Stored data entries
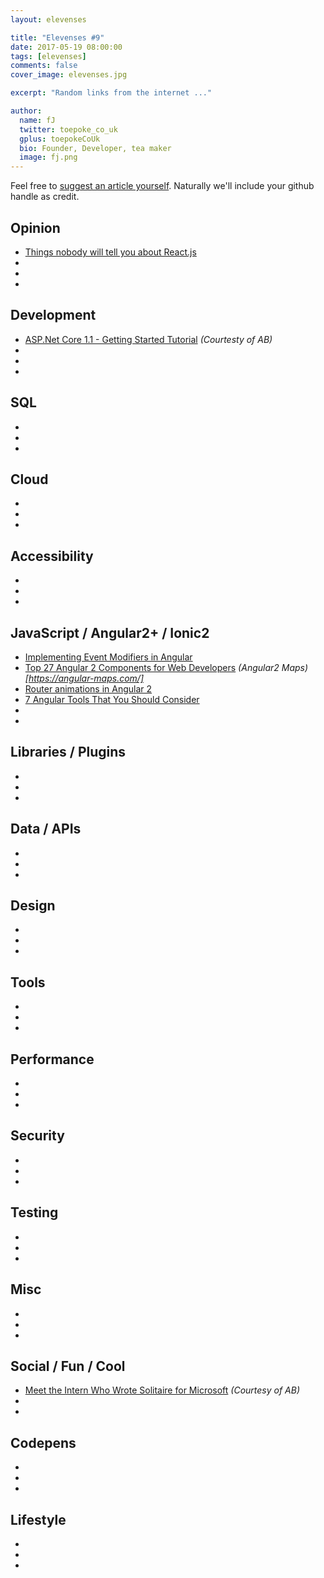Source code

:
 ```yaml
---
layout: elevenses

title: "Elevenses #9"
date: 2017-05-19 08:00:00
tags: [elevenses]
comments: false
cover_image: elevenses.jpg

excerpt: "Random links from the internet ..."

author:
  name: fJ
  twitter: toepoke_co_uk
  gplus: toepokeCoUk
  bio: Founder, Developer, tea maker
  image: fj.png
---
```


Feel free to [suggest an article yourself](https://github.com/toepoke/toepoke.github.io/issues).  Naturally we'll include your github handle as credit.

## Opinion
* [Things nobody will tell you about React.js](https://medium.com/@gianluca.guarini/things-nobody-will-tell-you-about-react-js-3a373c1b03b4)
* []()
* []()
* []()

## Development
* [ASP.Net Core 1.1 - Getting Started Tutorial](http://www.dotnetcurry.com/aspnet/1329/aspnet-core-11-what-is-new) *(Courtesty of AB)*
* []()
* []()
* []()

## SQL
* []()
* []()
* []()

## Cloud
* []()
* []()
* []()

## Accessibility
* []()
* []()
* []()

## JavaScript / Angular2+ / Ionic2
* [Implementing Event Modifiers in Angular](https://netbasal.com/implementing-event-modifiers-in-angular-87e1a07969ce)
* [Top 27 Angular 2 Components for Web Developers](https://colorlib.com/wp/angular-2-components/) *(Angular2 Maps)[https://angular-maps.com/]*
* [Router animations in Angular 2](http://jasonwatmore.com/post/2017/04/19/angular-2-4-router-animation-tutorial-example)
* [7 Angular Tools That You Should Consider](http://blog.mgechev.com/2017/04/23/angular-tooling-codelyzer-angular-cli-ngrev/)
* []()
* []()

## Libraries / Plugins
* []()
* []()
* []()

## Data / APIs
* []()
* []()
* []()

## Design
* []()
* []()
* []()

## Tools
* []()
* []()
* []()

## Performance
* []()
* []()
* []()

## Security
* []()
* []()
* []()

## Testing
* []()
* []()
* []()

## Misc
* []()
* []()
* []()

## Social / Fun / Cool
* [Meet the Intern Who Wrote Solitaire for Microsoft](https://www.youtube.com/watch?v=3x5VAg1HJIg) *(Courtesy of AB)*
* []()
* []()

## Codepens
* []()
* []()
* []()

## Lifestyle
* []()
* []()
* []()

---

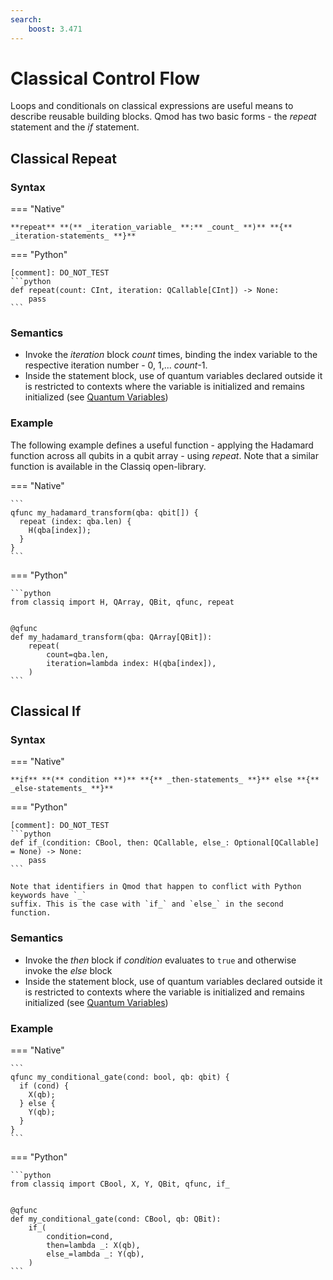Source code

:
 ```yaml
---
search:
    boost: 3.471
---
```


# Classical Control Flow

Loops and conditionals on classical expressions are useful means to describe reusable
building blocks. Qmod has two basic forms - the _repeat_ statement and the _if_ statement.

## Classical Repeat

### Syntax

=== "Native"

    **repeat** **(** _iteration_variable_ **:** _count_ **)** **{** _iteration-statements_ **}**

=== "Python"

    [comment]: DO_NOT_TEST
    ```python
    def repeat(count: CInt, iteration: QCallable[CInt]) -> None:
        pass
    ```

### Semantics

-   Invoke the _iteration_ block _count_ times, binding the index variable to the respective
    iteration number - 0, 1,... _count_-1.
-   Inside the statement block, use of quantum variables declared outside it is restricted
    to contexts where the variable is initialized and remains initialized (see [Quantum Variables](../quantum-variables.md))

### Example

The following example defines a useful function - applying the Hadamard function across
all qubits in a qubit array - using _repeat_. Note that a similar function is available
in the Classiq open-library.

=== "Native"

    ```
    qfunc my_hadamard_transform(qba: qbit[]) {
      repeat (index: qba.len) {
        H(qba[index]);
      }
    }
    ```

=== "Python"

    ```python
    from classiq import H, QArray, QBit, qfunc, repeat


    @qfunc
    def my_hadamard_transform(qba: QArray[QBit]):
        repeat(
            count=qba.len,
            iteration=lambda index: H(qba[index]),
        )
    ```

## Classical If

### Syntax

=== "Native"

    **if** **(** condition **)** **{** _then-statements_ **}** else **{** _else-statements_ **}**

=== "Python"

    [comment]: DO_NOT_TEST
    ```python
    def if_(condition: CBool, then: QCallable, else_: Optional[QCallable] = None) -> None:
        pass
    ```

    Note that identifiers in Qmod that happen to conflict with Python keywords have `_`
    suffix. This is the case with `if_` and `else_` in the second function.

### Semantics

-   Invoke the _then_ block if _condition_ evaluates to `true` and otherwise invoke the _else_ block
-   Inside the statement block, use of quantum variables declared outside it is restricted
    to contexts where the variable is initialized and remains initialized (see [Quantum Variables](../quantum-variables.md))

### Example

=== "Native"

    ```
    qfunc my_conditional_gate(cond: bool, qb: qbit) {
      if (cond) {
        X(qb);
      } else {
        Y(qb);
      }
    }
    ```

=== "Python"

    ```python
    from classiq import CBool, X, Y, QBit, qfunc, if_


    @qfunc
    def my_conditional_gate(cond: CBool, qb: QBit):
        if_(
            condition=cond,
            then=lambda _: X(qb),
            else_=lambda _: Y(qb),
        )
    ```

## [Task prompt]
Starting at the line that contains "# Classical Control Flow" and stopping after the line that contains "iteration number - 0, 1,... _count_-1.", write out every line exactly as it appears above, and no other line.

## [Reply to the exercise]
# Classical Control Flow

Loops and conditionals on classical expressions are useful means to describe reusable
building blocks. Qmod has two basic forms - the _repeat_ statement and the _if_ statement.

## Classical Repeat

### Syntax

=== "Native"

    **repeat** **(** _iteration_variable_ **:** _count_ **)** **{** _iteration-statements_ **}**

=== "Python"

    [comment]: DO_NOT_TEST
    ```python
    def repeat(count: CInt, iteration: QCallable[CInt]) -> None:
        pass
    ```

### Semantics

-   Invoke the _iteration_ block _count_ times, binding the index variable to the respective
    iteration number - 0, 1,... _count_-1.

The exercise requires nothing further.